Sunday, May 29, 2022

piccolo post di ubbie et contraddizioni /10: europa e le ricorrenze [2/3]

siccome sono sul pezzo, questo è un altro pezzo di post sulla giornata del novedimaggio. comodo, neh?

non ci avevo mai fatto troppo caso. però le incombenze di questo inizio di nuova era ne hanno dato una certa eco. ed il fatto cui non avevo fatto troppo caso è che il novedimaggio si celebra sia la giornata dell'europa [in europa] e sia la ricorrenza della vittoria della grande guerra patriottica [in unione sovietica, prima, nella federazione russa e nelle altre ex repubbliche ora].

la differenza tra la giornata e la ricorrenza salta agli occhi, tipo tra bufalo e locomotiva. non foss'altro per l'epica estetica che le caratterizzano.

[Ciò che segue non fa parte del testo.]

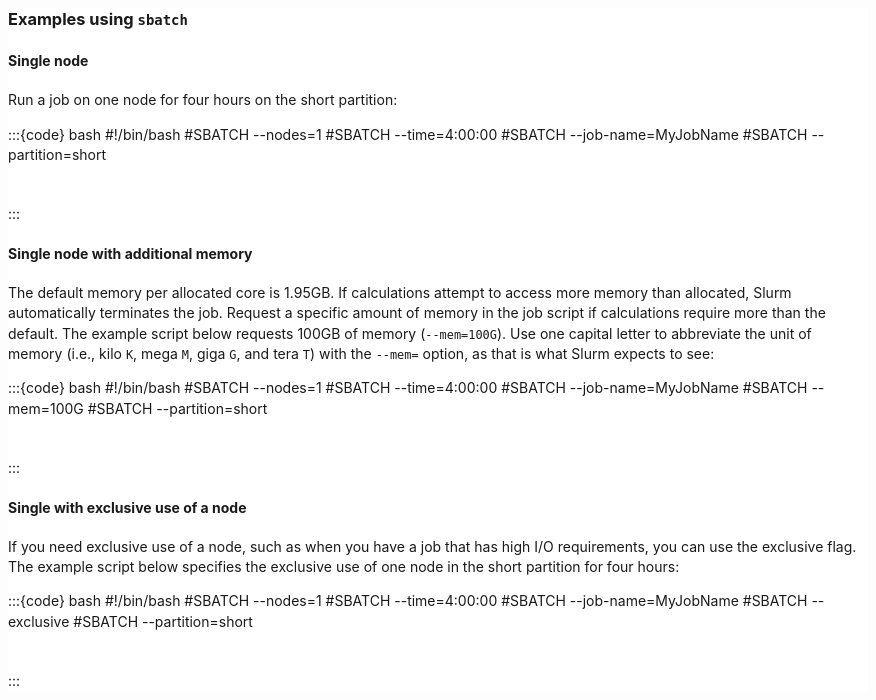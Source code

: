 ### Examples using `sbatch`
#### Single node
Run a job on one node for four hours on the short partition:

:::{code} bash
#!/bin/bash
#SBATCH --nodes=1
#SBATCH --time=4:00:00
#SBATCH --job-name=MyJobName
#SBATCH --partition=short

# <commands to execute>
:::

#### Single node with additional memory
The default memory per allocated core is 1.95GB. If calculations attempt to access more memory than allocated, Slurm automatically terminates the job. Request a specific amount of memory in the job script if calculations require more than the default. The example script below requests 100GB of memory (`--mem=100G`). Use one capital letter to abbreviate the unit of memory (i.e., kilo `K`, mega `M`, giga `G`, and tera `T`) with the `--mem=` option, as that is what Slurm expects to see:

:::{code} bash
#!/bin/bash
#SBATCH --nodes=1
#SBATCH --time=4:00:00
#SBATCH --job-name=MyJobName
#SBATCH --mem=100G
#SBATCH --partition=short

# <commands to execute>
:::

#### Single with exclusive use of a node
If you need exclusive use of a node, such as when you have a job that has high I/O requirements, you can use the exclusive flag. The example script below specifies the exclusive use of one node in the short partition for four hours:

:::{code} bash
#!/bin/bash
#SBATCH --nodes=1
#SBATCH --time=4:00:00
#SBATCH --job-name=MyJobName
#SBATCH --exclusive
#SBATCH --partition=short

# <commands to execute>
:::
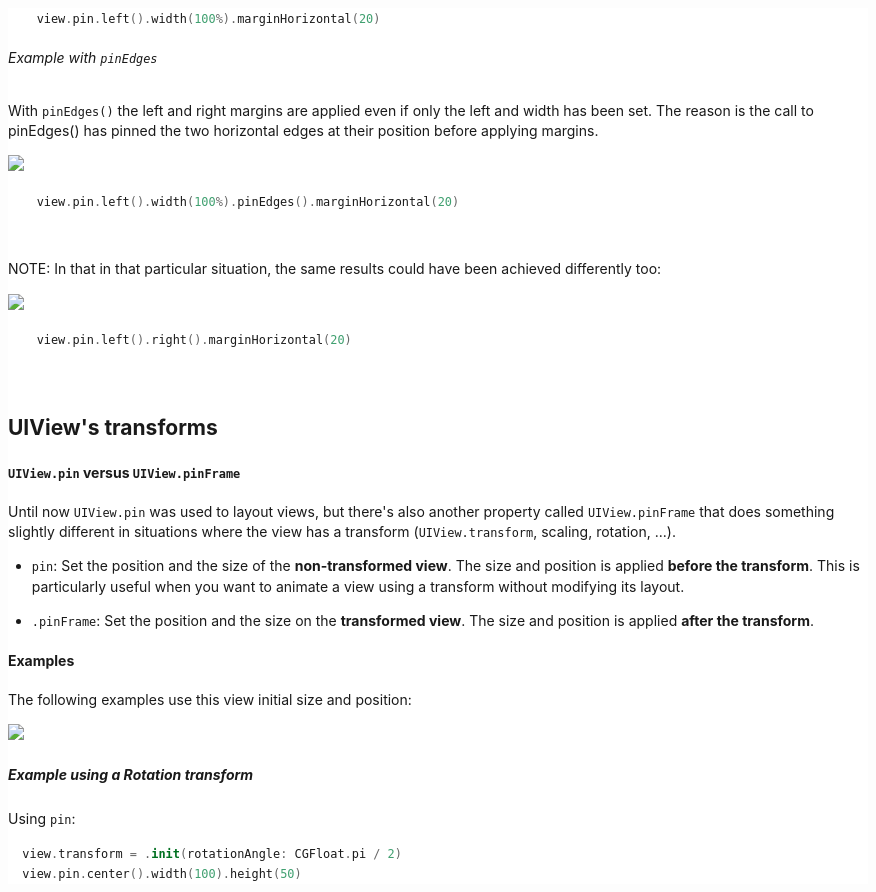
 ```swift
	view.pin.left().width(100%).marginHorizontal(20)
```


###### Example with `pinEdges`

With `pinEdges()` the left and right margins are applied even if only the left and width has been set. The reason is the call to pinEdges() has pinned the two horizontal edges at their position before applying margins.

<img src="docs/pinlayout-margin-pinEdges-02.png" width="640"/>


```swift
	view.pin.left().width(100%).pinEdges().marginHorizontal(20)
```

<br>

NOTE: In that in that particular situation, the same results could have been achieved differently too:

<img src="docs/pinlayout-margin-pinEdges-03.png" width="640"/>

```swift
	view.pin.left().right().marginHorizontal(20)
```

</br>

<a name="uiview_transform"></a>
## UIView's transforms

#### **`UIView.pin`** versus **`UIView.pinFrame`**
Until now `UIView.pin` was used to layout views, but there's also another property called `UIView.pinFrame` that does something slightly different in situations where the view has a transform (`UIView.transform`, scaling, rotation, ...).

* `pin`: Set the position and the size of the **non-transformed view**. The size and position is applied **before the transform**. This is particularly useful when you want to animate a view using a transform without modifying its layout.

* `.pinFrame`: Set the position and the size on the **transformed view**. The size and position is applied **after the transform**.


#### Examples 

The following examples use this view initial size and position:

<img src="docs/images/pinlayout_transform_orig.png" width="160"/>


##### Example using a **Rotation transform**
Using `pin`:

```swift
  view.transform = .init(rotationAngle: CGFloat.pi / 2)
  view.pin.center().width(100).height(50)
```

da una parte celebrazione compite di austeri funzionari, qualche bandiera blu con il cerchio di stelle in lustro, qualche riverbero in più del coro d'insieme della nona [i miei post psicopipponici non contano, ovvio].

dall'altra parate imponenti, truppe schierate, bella mostra di armamenti sempre più grossi e sempre più potenti tirate a lucido, poi uno non si chiede se sigmund non ci abbia preso alla stragrande. poi, vero, c'è anche un profondissimo sentimento popolare, l'amica viburna rimase colpita quando le accennai alla grande guerra patriottica, nel senso che fu colpita sapessi che là la chiamino così. non ricordo se le dissi che l'avevo imparato da un paio di romanzetti non esattamente da caposaldi della letteratura dei primi anni duemila. però il senso di quel sentimento in quei libri emerge. non fosse anche per lenire ciò che ha rappresentato resistere ai tedeschi ed alleati, e ricacciarli indietro. l'assedio di leningrado, i villaggi bombardati delle retrovie per fermare l'avanzata nazista, le carestie, le devastazioni, i milioni di morti. la viburna, che tutto è tranne che guerrafondaia, mi raccontò di cosa significa viverla, lì, quella giornata. e del trasporto emotivo con cui si è coinvolti, a prescinedere.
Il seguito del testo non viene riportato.